Commissioned in 1968 by President Lyndon Baines Johnson (LBJ), the Urban Institute was charged with “renewing our cities and transforming lives,” and in many ways, we have succeeded. While Urban’s 50th anniversary is cause for celebration, it is also an occasion to reflect on our past.
Taking office in 1963—one of the most controversial and tumultuous times in American history—LBJ transformed American life and politics with the signing of the 1965 Voting Rights Act, the Fair Housing Act of 1968, the Higher Education Act of 1965, and several other landmark legislations. These Great Society programs are not relics of the past; they affect millions of lives and are a major focus of Urban’s research.
Johnson even called for white America to take responsibility for its role in the breakdown of the Black family and fought to ensure Great Society programs were equitably implemented. For these massive steps toward ending poverty and improving the lives of the most vulnerable, LBJ is often hailed as a civil rights hero.

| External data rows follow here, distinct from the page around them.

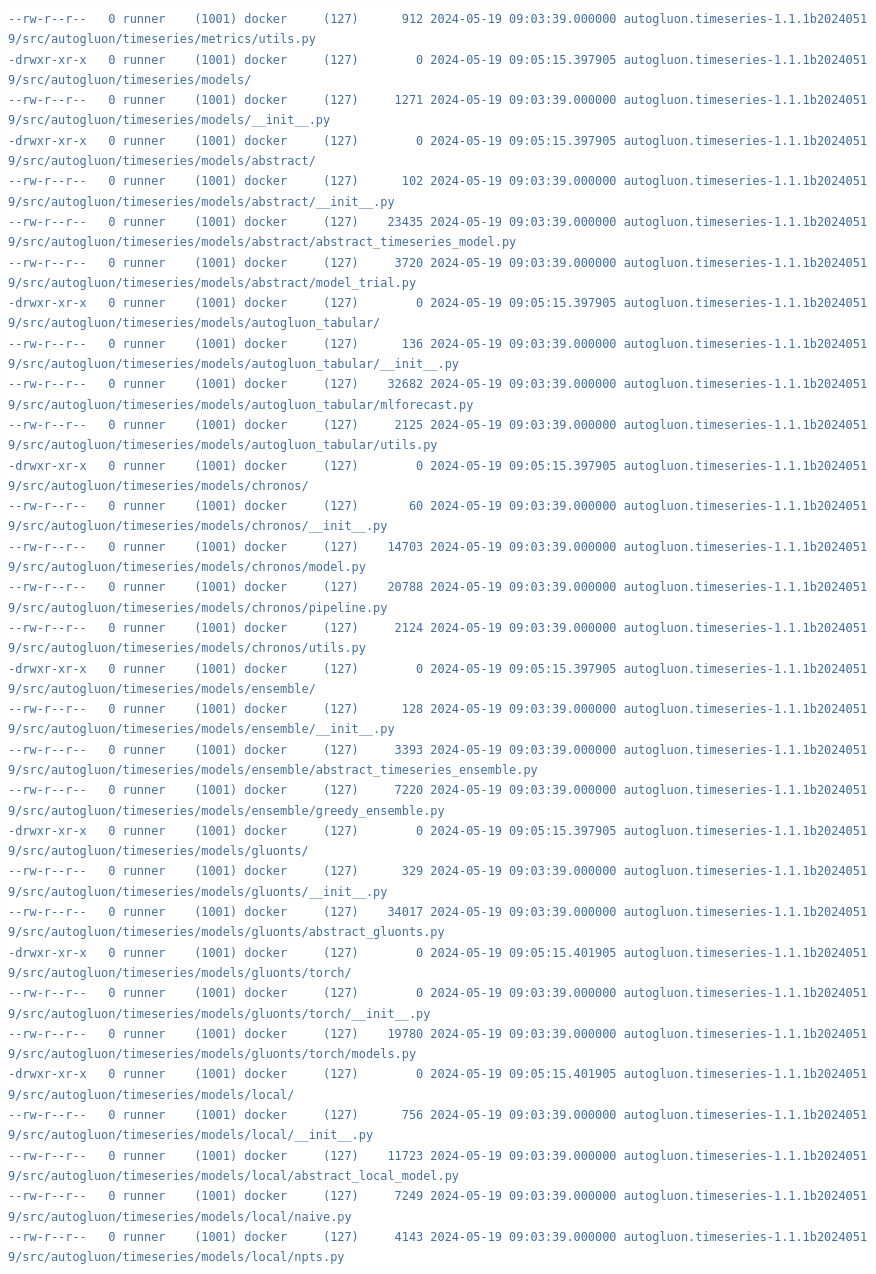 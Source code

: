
 ```diff
--rw-r--r--   0 runner    (1001) docker     (127)      912 2024-05-19 09:03:39.000000 autogluon.timeseries-1.1.1b20240519/src/autogluon/timeseries/metrics/utils.py
-drwxr-xr-x   0 runner    (1001) docker     (127)        0 2024-05-19 09:05:15.397905 autogluon.timeseries-1.1.1b20240519/src/autogluon/timeseries/models/
--rw-r--r--   0 runner    (1001) docker     (127)     1271 2024-05-19 09:03:39.000000 autogluon.timeseries-1.1.1b20240519/src/autogluon/timeseries/models/__init__.py
-drwxr-xr-x   0 runner    (1001) docker     (127)        0 2024-05-19 09:05:15.397905 autogluon.timeseries-1.1.1b20240519/src/autogluon/timeseries/models/abstract/
--rw-r--r--   0 runner    (1001) docker     (127)      102 2024-05-19 09:03:39.000000 autogluon.timeseries-1.1.1b20240519/src/autogluon/timeseries/models/abstract/__init__.py
--rw-r--r--   0 runner    (1001) docker     (127)    23435 2024-05-19 09:03:39.000000 autogluon.timeseries-1.1.1b20240519/src/autogluon/timeseries/models/abstract/abstract_timeseries_model.py
--rw-r--r--   0 runner    (1001) docker     (127)     3720 2024-05-19 09:03:39.000000 autogluon.timeseries-1.1.1b20240519/src/autogluon/timeseries/models/abstract/model_trial.py
-drwxr-xr-x   0 runner    (1001) docker     (127)        0 2024-05-19 09:05:15.397905 autogluon.timeseries-1.1.1b20240519/src/autogluon/timeseries/models/autogluon_tabular/
--rw-r--r--   0 runner    (1001) docker     (127)      136 2024-05-19 09:03:39.000000 autogluon.timeseries-1.1.1b20240519/src/autogluon/timeseries/models/autogluon_tabular/__init__.py
--rw-r--r--   0 runner    (1001) docker     (127)    32682 2024-05-19 09:03:39.000000 autogluon.timeseries-1.1.1b20240519/src/autogluon/timeseries/models/autogluon_tabular/mlforecast.py
--rw-r--r--   0 runner    (1001) docker     (127)     2125 2024-05-19 09:03:39.000000 autogluon.timeseries-1.1.1b20240519/src/autogluon/timeseries/models/autogluon_tabular/utils.py
-drwxr-xr-x   0 runner    (1001) docker     (127)        0 2024-05-19 09:05:15.397905 autogluon.timeseries-1.1.1b20240519/src/autogluon/timeseries/models/chronos/
--rw-r--r--   0 runner    (1001) docker     (127)       60 2024-05-19 09:03:39.000000 autogluon.timeseries-1.1.1b20240519/src/autogluon/timeseries/models/chronos/__init__.py
--rw-r--r--   0 runner    (1001) docker     (127)    14703 2024-05-19 09:03:39.000000 autogluon.timeseries-1.1.1b20240519/src/autogluon/timeseries/models/chronos/model.py
--rw-r--r--   0 runner    (1001) docker     (127)    20788 2024-05-19 09:03:39.000000 autogluon.timeseries-1.1.1b20240519/src/autogluon/timeseries/models/chronos/pipeline.py
--rw-r--r--   0 runner    (1001) docker     (127)     2124 2024-05-19 09:03:39.000000 autogluon.timeseries-1.1.1b20240519/src/autogluon/timeseries/models/chronos/utils.py
-drwxr-xr-x   0 runner    (1001) docker     (127)        0 2024-05-19 09:05:15.397905 autogluon.timeseries-1.1.1b20240519/src/autogluon/timeseries/models/ensemble/
--rw-r--r--   0 runner    (1001) docker     (127)      128 2024-05-19 09:03:39.000000 autogluon.timeseries-1.1.1b20240519/src/autogluon/timeseries/models/ensemble/__init__.py
--rw-r--r--   0 runner    (1001) docker     (127)     3393 2024-05-19 09:03:39.000000 autogluon.timeseries-1.1.1b20240519/src/autogluon/timeseries/models/ensemble/abstract_timeseries_ensemble.py
--rw-r--r--   0 runner    (1001) docker     (127)     7220 2024-05-19 09:03:39.000000 autogluon.timeseries-1.1.1b20240519/src/autogluon/timeseries/models/ensemble/greedy_ensemble.py
-drwxr-xr-x   0 runner    (1001) docker     (127)        0 2024-05-19 09:05:15.397905 autogluon.timeseries-1.1.1b20240519/src/autogluon/timeseries/models/gluonts/
--rw-r--r--   0 runner    (1001) docker     (127)      329 2024-05-19 09:03:39.000000 autogluon.timeseries-1.1.1b20240519/src/autogluon/timeseries/models/gluonts/__init__.py
--rw-r--r--   0 runner    (1001) docker     (127)    34017 2024-05-19 09:03:39.000000 autogluon.timeseries-1.1.1b20240519/src/autogluon/timeseries/models/gluonts/abstract_gluonts.py
-drwxr-xr-x   0 runner    (1001) docker     (127)        0 2024-05-19 09:05:15.401905 autogluon.timeseries-1.1.1b20240519/src/autogluon/timeseries/models/gluonts/torch/
--rw-r--r--   0 runner    (1001) docker     (127)        0 2024-05-19 09:03:39.000000 autogluon.timeseries-1.1.1b20240519/src/autogluon/timeseries/models/gluonts/torch/__init__.py
--rw-r--r--   0 runner    (1001) docker     (127)    19780 2024-05-19 09:03:39.000000 autogluon.timeseries-1.1.1b20240519/src/autogluon/timeseries/models/gluonts/torch/models.py
-drwxr-xr-x   0 runner    (1001) docker     (127)        0 2024-05-19 09:05:15.401905 autogluon.timeseries-1.1.1b20240519/src/autogluon/timeseries/models/local/
--rw-r--r--   0 runner    (1001) docker     (127)      756 2024-05-19 09:03:39.000000 autogluon.timeseries-1.1.1b20240519/src/autogluon/timeseries/models/local/__init__.py
--rw-r--r--   0 runner    (1001) docker     (127)    11723 2024-05-19 09:03:39.000000 autogluon.timeseries-1.1.1b20240519/src/autogluon/timeseries/models/local/abstract_local_model.py
--rw-r--r--   0 runner    (1001) docker     (127)     7249 2024-05-19 09:03:39.000000 autogluon.timeseries-1.1.1b20240519/src/autogluon/timeseries/models/local/naive.py
--rw-r--r--   0 runner    (1001) docker     (127)     4143 2024-05-19 09:03:39.000000 autogluon.timeseries-1.1.1b20240519/src/autogluon/timeseries/models/local/npts.py
```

Credible accounts, however, revealed LBJ engaged in racist acts, including verbal abuse and surveillance. He had a strong affinity for racial stereotypes and antiblack slurs. As he fought to desegregate schools and unlock educational and economic opportunities for Black people, he routinely berated his Black employees, calling them “furniture.”
LBJ also continued the Kennedy administration’s wiretapping of Martin Luther King, Jr., and mired his decision to nominate Thurgood Marshall, the first Black supreme court justice, with slurs and tokenization (PDF).
While distressing, the disconnect between Johnson’s actions and words is not intended to spark a debate on his “goodness,” but to illustrate his complexity and ground Urban’s reflection on its past.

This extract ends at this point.